------ Input data

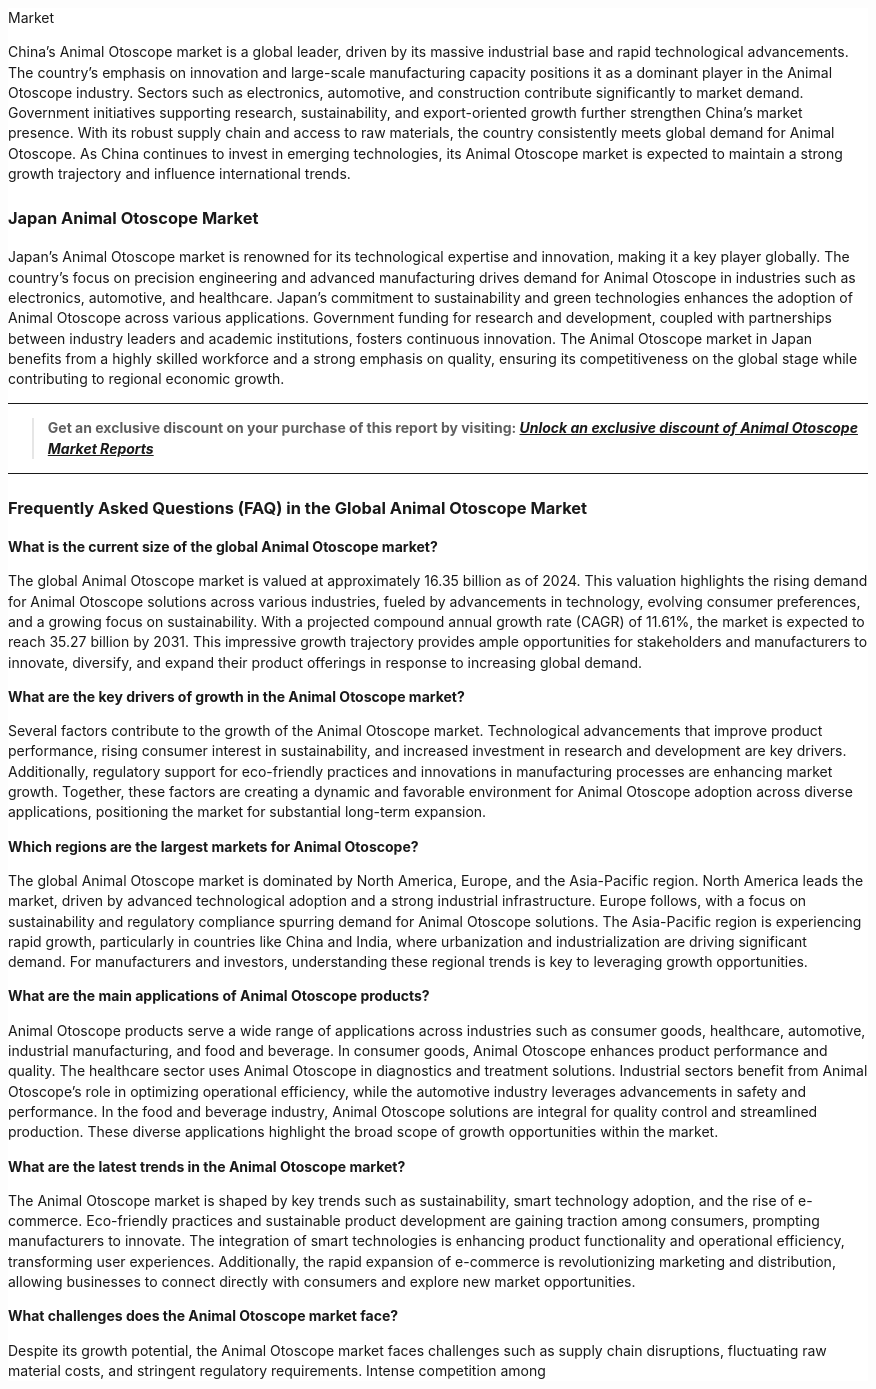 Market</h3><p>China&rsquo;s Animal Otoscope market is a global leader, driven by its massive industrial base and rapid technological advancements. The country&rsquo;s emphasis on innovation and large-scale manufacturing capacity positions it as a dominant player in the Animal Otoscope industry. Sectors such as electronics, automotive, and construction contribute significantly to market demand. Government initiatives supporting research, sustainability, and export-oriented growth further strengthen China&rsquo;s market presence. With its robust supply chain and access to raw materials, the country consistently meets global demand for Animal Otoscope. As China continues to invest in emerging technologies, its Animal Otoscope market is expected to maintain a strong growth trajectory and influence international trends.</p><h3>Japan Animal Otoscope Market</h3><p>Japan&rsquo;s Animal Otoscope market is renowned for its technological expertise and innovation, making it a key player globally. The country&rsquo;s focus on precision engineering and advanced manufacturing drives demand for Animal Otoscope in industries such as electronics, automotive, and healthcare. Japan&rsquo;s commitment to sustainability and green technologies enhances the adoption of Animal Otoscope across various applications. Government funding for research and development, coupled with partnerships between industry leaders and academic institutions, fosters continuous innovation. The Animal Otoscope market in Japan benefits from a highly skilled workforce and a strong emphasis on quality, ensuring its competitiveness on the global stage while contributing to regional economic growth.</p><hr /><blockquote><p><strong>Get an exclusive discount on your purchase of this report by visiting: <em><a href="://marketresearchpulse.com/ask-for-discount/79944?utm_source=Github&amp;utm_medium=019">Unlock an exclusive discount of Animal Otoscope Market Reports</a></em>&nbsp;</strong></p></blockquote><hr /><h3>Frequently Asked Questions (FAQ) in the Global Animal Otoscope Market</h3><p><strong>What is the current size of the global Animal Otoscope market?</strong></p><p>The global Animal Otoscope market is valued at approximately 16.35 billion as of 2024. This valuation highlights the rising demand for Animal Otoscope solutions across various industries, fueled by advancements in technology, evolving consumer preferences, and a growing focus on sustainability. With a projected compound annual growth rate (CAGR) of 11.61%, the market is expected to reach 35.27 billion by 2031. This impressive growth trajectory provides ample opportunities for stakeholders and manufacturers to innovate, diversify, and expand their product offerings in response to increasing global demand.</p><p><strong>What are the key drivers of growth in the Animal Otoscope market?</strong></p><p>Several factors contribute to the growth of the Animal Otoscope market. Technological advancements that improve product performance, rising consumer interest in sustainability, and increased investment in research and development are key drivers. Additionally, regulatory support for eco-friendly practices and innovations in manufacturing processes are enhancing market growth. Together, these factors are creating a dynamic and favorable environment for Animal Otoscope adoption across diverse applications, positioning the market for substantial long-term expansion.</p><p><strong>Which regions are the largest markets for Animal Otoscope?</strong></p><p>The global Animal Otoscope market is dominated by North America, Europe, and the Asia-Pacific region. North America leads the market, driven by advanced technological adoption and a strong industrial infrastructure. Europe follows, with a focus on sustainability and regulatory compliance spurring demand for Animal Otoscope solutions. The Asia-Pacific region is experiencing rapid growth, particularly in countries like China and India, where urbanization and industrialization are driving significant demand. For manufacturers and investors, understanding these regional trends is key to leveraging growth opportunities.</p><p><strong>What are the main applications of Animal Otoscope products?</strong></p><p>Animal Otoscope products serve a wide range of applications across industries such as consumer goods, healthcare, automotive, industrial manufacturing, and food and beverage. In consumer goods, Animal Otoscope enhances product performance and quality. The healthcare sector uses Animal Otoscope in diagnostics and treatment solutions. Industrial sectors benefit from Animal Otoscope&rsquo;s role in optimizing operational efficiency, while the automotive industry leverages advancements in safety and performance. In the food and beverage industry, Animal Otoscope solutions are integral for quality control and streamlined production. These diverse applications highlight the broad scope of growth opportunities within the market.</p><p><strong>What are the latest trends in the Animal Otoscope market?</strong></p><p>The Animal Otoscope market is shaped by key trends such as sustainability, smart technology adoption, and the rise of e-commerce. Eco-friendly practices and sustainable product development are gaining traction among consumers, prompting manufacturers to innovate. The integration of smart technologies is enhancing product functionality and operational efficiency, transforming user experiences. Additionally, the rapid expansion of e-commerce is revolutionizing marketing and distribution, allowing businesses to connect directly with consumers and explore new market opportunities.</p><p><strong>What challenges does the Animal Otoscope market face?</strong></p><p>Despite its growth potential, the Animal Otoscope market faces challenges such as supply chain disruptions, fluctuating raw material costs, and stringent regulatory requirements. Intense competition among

------------
------ Input data

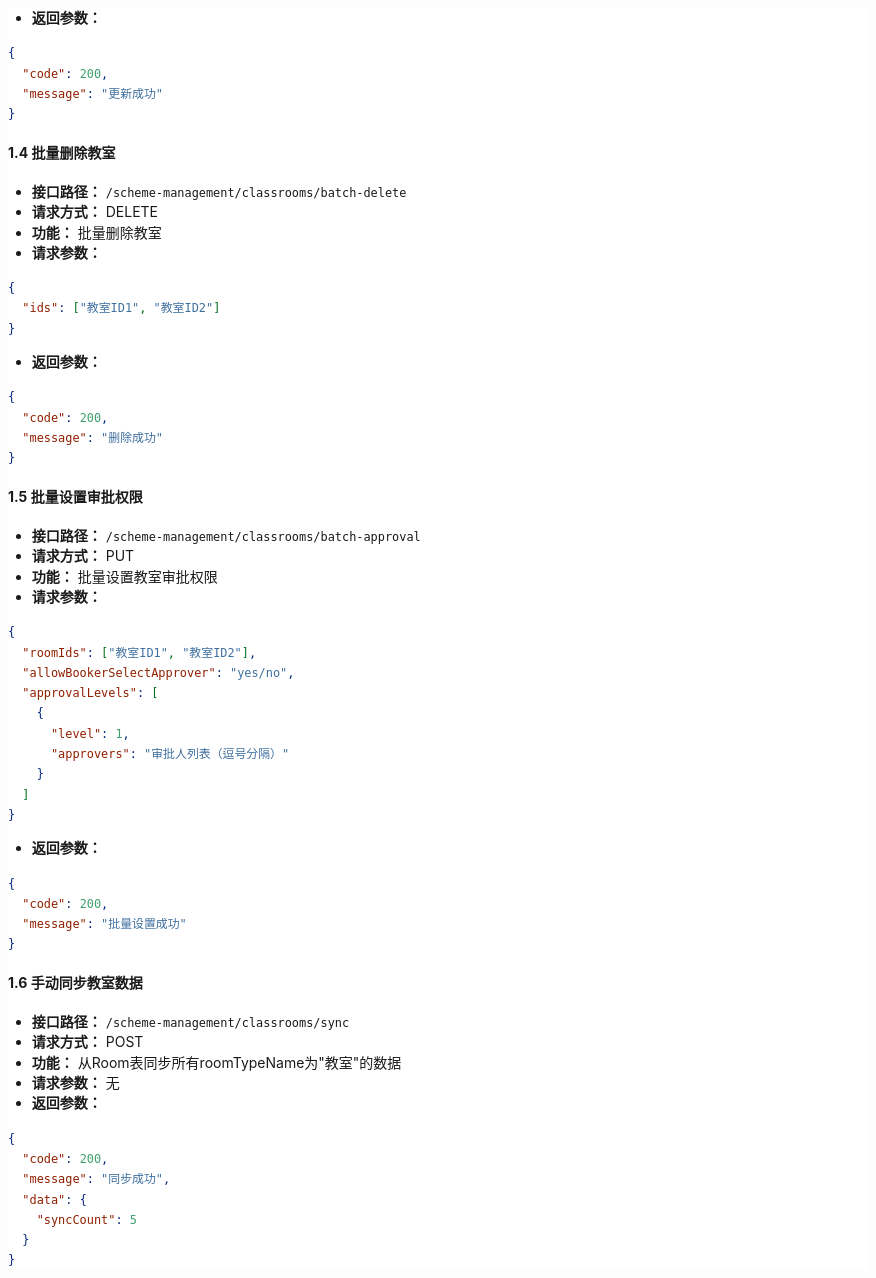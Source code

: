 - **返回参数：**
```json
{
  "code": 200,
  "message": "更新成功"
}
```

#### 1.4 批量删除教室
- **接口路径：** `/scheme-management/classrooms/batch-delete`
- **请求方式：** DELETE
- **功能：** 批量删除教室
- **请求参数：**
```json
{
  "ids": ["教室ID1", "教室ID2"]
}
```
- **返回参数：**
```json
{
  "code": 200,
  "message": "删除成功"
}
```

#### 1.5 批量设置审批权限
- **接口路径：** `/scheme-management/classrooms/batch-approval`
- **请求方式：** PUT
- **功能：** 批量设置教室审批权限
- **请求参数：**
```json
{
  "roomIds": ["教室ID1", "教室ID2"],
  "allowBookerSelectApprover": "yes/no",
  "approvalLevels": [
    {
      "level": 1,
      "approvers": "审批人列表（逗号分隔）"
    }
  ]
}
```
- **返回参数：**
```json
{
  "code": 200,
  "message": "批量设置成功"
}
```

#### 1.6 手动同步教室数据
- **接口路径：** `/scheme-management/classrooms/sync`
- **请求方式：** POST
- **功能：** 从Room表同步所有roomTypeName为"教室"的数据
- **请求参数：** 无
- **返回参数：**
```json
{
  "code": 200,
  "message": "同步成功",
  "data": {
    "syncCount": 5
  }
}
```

------------

### Work to be completed
Give the number of lines in the records that contain the string "scheme", and nothing besides.

### Exercise answer
3